1. to flatter, to talk nonsense; thus blarneyed adj.; blarneying n. and adj.

[UK]M. Edgeworth Love and Law I ii: Blarney her cliverly, and work her to a foam against the M‘Brides.
[UK] ‘The Black Fogle’ in Egan Anecdotes of the Turf, the Chase etc. 34: Hudson may puff away, / Sampson may blarney gay.
[UK]M. Scott Tom Cringle’s Log (1862) 203: Where is the end of this yarn, that you are blarneying about?
[UK]G.W.M. Reynolds ‘The House Breaker’s Song’ in Farmer Musa Pedestris (1896) 123: For I’m snigger’d if we will be trepanned / By the blarneying jaw of a knowing hand.
[Ire] ‘The Poor’ Seedy Swell Dublin Comic Songster 36: To blarney her he a long time did try.
[UK]C. Reade Hard Cash I 320: Do you think you can blarney me, you young monkey?
[UK]Derby Day 51: I know he’s a blarneying Irishman.
[US]W.H. Thomes Bushrangers 220: Don’t come blarnyin’ round me, or ye’ll feel me fut in a place ye won’t like.
[UK]‘Walter’ My Secret Life (1966) X 2074: Having generally found them [i.e.
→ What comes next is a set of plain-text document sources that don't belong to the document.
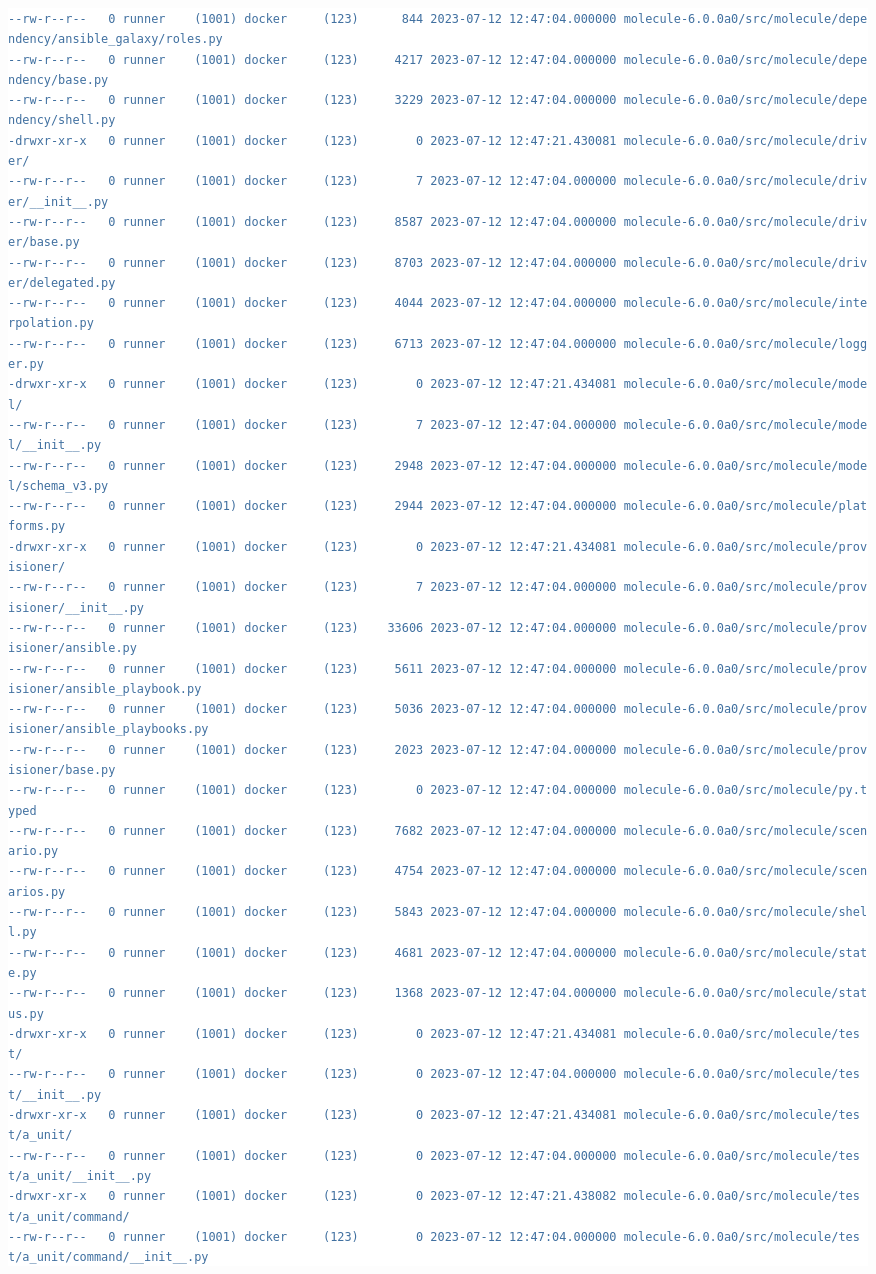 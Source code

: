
 ```diff
--rw-r--r--   0 runner    (1001) docker     (123)      844 2023-07-12 12:47:04.000000 molecule-6.0.0a0/src/molecule/dependency/ansible_galaxy/roles.py
--rw-r--r--   0 runner    (1001) docker     (123)     4217 2023-07-12 12:47:04.000000 molecule-6.0.0a0/src/molecule/dependency/base.py
--rw-r--r--   0 runner    (1001) docker     (123)     3229 2023-07-12 12:47:04.000000 molecule-6.0.0a0/src/molecule/dependency/shell.py
-drwxr-xr-x   0 runner    (1001) docker     (123)        0 2023-07-12 12:47:21.430081 molecule-6.0.0a0/src/molecule/driver/
--rw-r--r--   0 runner    (1001) docker     (123)        7 2023-07-12 12:47:04.000000 molecule-6.0.0a0/src/molecule/driver/__init__.py
--rw-r--r--   0 runner    (1001) docker     (123)     8587 2023-07-12 12:47:04.000000 molecule-6.0.0a0/src/molecule/driver/base.py
--rw-r--r--   0 runner    (1001) docker     (123)     8703 2023-07-12 12:47:04.000000 molecule-6.0.0a0/src/molecule/driver/delegated.py
--rw-r--r--   0 runner    (1001) docker     (123)     4044 2023-07-12 12:47:04.000000 molecule-6.0.0a0/src/molecule/interpolation.py
--rw-r--r--   0 runner    (1001) docker     (123)     6713 2023-07-12 12:47:04.000000 molecule-6.0.0a0/src/molecule/logger.py
-drwxr-xr-x   0 runner    (1001) docker     (123)        0 2023-07-12 12:47:21.434081 molecule-6.0.0a0/src/molecule/model/
--rw-r--r--   0 runner    (1001) docker     (123)        7 2023-07-12 12:47:04.000000 molecule-6.0.0a0/src/molecule/model/__init__.py
--rw-r--r--   0 runner    (1001) docker     (123)     2948 2023-07-12 12:47:04.000000 molecule-6.0.0a0/src/molecule/model/schema_v3.py
--rw-r--r--   0 runner    (1001) docker     (123)     2944 2023-07-12 12:47:04.000000 molecule-6.0.0a0/src/molecule/platforms.py
-drwxr-xr-x   0 runner    (1001) docker     (123)        0 2023-07-12 12:47:21.434081 molecule-6.0.0a0/src/molecule/provisioner/
--rw-r--r--   0 runner    (1001) docker     (123)        7 2023-07-12 12:47:04.000000 molecule-6.0.0a0/src/molecule/provisioner/__init__.py
--rw-r--r--   0 runner    (1001) docker     (123)    33606 2023-07-12 12:47:04.000000 molecule-6.0.0a0/src/molecule/provisioner/ansible.py
--rw-r--r--   0 runner    (1001) docker     (123)     5611 2023-07-12 12:47:04.000000 molecule-6.0.0a0/src/molecule/provisioner/ansible_playbook.py
--rw-r--r--   0 runner    (1001) docker     (123)     5036 2023-07-12 12:47:04.000000 molecule-6.0.0a0/src/molecule/provisioner/ansible_playbooks.py
--rw-r--r--   0 runner    (1001) docker     (123)     2023 2023-07-12 12:47:04.000000 molecule-6.0.0a0/src/molecule/provisioner/base.py
--rw-r--r--   0 runner    (1001) docker     (123)        0 2023-07-12 12:47:04.000000 molecule-6.0.0a0/src/molecule/py.typed
--rw-r--r--   0 runner    (1001) docker     (123)     7682 2023-07-12 12:47:04.000000 molecule-6.0.0a0/src/molecule/scenario.py
--rw-r--r--   0 runner    (1001) docker     (123)     4754 2023-07-12 12:47:04.000000 molecule-6.0.0a0/src/molecule/scenarios.py
--rw-r--r--   0 runner    (1001) docker     (123)     5843 2023-07-12 12:47:04.000000 molecule-6.0.0a0/src/molecule/shell.py
--rw-r--r--   0 runner    (1001) docker     (123)     4681 2023-07-12 12:47:04.000000 molecule-6.0.0a0/src/molecule/state.py
--rw-r--r--   0 runner    (1001) docker     (123)     1368 2023-07-12 12:47:04.000000 molecule-6.0.0a0/src/molecule/status.py
-drwxr-xr-x   0 runner    (1001) docker     (123)        0 2023-07-12 12:47:21.434081 molecule-6.0.0a0/src/molecule/test/
--rw-r--r--   0 runner    (1001) docker     (123)        0 2023-07-12 12:47:04.000000 molecule-6.0.0a0/src/molecule/test/__init__.py
-drwxr-xr-x   0 runner    (1001) docker     (123)        0 2023-07-12 12:47:21.434081 molecule-6.0.0a0/src/molecule/test/a_unit/
--rw-r--r--   0 runner    (1001) docker     (123)        0 2023-07-12 12:47:04.000000 molecule-6.0.0a0/src/molecule/test/a_unit/__init__.py
-drwxr-xr-x   0 runner    (1001) docker     (123)        0 2023-07-12 12:47:21.438082 molecule-6.0.0a0/src/molecule/test/a_unit/command/
--rw-r--r--   0 runner    (1001) docker     (123)        0 2023-07-12 12:47:04.000000 molecule-6.0.0a0/src/molecule/test/a_unit/command/__init__.py
```
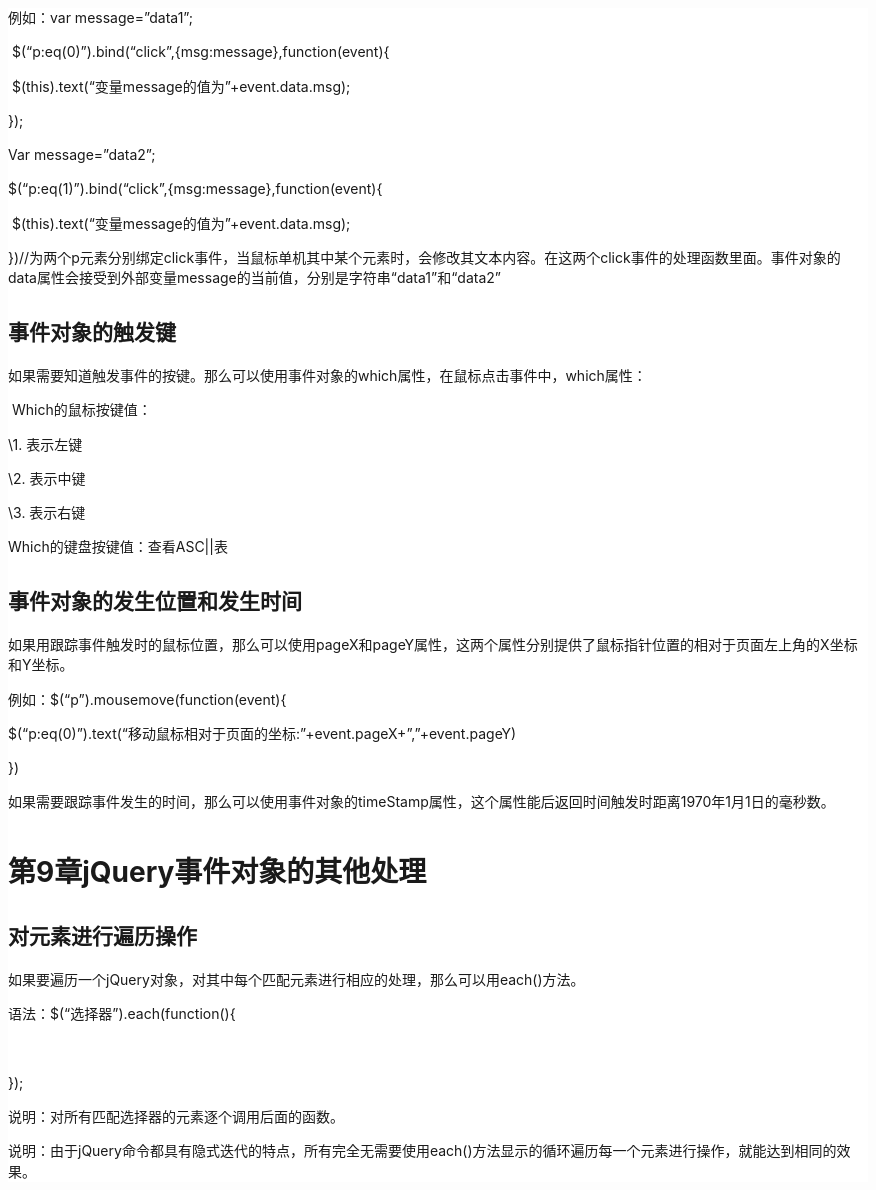 例如：var message=”data1”;

​    $(“p:eq(0)”).bind(“click”,{msg:message},function(event){

​       $(this).text(“变量message的值为”+event.data.msg);

});

Var message=”data2”;

$(“p:eq(1)”).bind(“click”,{msg:message},function(event){

​       $(this).text(“变量message的值为”+event.data.msg);

})//为两个p元素分别绑定click事件，当鼠标单机其中某个元素时，会修改其文本内容。在这两个click事件的处理函数里面。事件对象的data属性会接受到外部变量message的当前值，分别是字符串“data1”和“data2”

## 事件对象的触发键

如果需要知道触发事件的按键。那么可以使用事件对象的which属性，在鼠标点击事件中，which属性：

​    Which的鼠标按键值：

\1.   表示左键

\2.   表示中键

\3.   表示右键

Which的键盘按键值：查看ASC||表

## 事件对象的发生位置和发生时间

如果用跟踪事件触发时的鼠标位置，那么可以使用pageX和pageY属性，这两个属性分别提供了鼠标指针位置的相对于页面左上角的X坐标和Y坐标。

例如：$(“p”).mousemove(function(event){

​          $(“p:eq(0)”).text(“移动鼠标相对于页面的坐标:”+event.pageX+”,”+event.pageY)

})

如果需要跟踪事件发生的时间，那么可以使用事件对象的timeStamp属性，这个属性能后返回时间触发时距离1970年1月1日的毫秒数。

# 第9章jQuery事件对象的其他处理

## 对元素进行遍历操作

如果要遍历一个jQuery对象，对其中每个匹配元素进行相应的处理，那么可以用each()方法。

语法：$(“选择器”).each(function(){

​           

});

说明：对所有匹配选择器的元素逐个调用后面的函数。

说明：由于jQuery命令都具有隐式迭代的特点，所有完全无需要使用each()方法显示的循环遍历每一个元素进行操作，就能达到相同的效果。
Irish whores] the lowest, baudiest, foulest-tongued, blarneying, lying, cheating [...] of all the harlots I ever had.
[US]B. Tarkington Gentleman from Indiana 98: I am a bold girl to be blarneying with a young gentleman I met no longer than last night.
[Aus]H. Lawson ‘A Bush Publican’s Lament’ in Roderick (1972) 467: Ole King Billy [...] squats on the verander, an’ blarneys an’ wheedles and whines and argues like a hundred Jews an’ ole Irishwomen put tergether.
[US]‘O. Henry’ ‘A Philistine in Bohemia’ in Voice of the City (1915) 213: He’s the same thricks of spakin’ and blarneyin’ wid his hands.
[UK]‘Doss Chiderdoss’ ‘Her Husband’s Name’ Sporting Times 22 Jan. 1/3: If I’d not found out ’e was spliced, p’raps I should / ’Ave been bluffed by ’is blarneyin’ skill.
[UK]W. Holtby Anderby Wold (1981) 156: An interfering stranger like yourself to be blarneying us into thinking we could be better off than we are.
[Ire]L. Doyle Dear Ducks 264: He thinks because he talked round Miss Livingstone he can blarney the whole female sex.
[Aus]X. Herbert Capricornia (1939) 65: She swallowed, and staring at the bottles muttered, ‘Don’t try to blarney me ——’.
[US]E. Knight Lassie Come-Home 222: Ye’re both saying that to blarney me.
[US]B. Appel ‘Dock Walloper’ in Pronzini & Adrian Hard-Boiled (1995) 235: A blarneying dock walloper by the name of Paddy Lynch.
P. Larkin ‘Toads’ in Rosenthal New Modern Poetry (1967) 130: Something [...] will never allow me to blarney / My way to getting / The fame and the girl and the money / All at one sitting.

2. (US Und.) to pick locks.

[UK]Farmer & Henley Sl. and Its Analogues.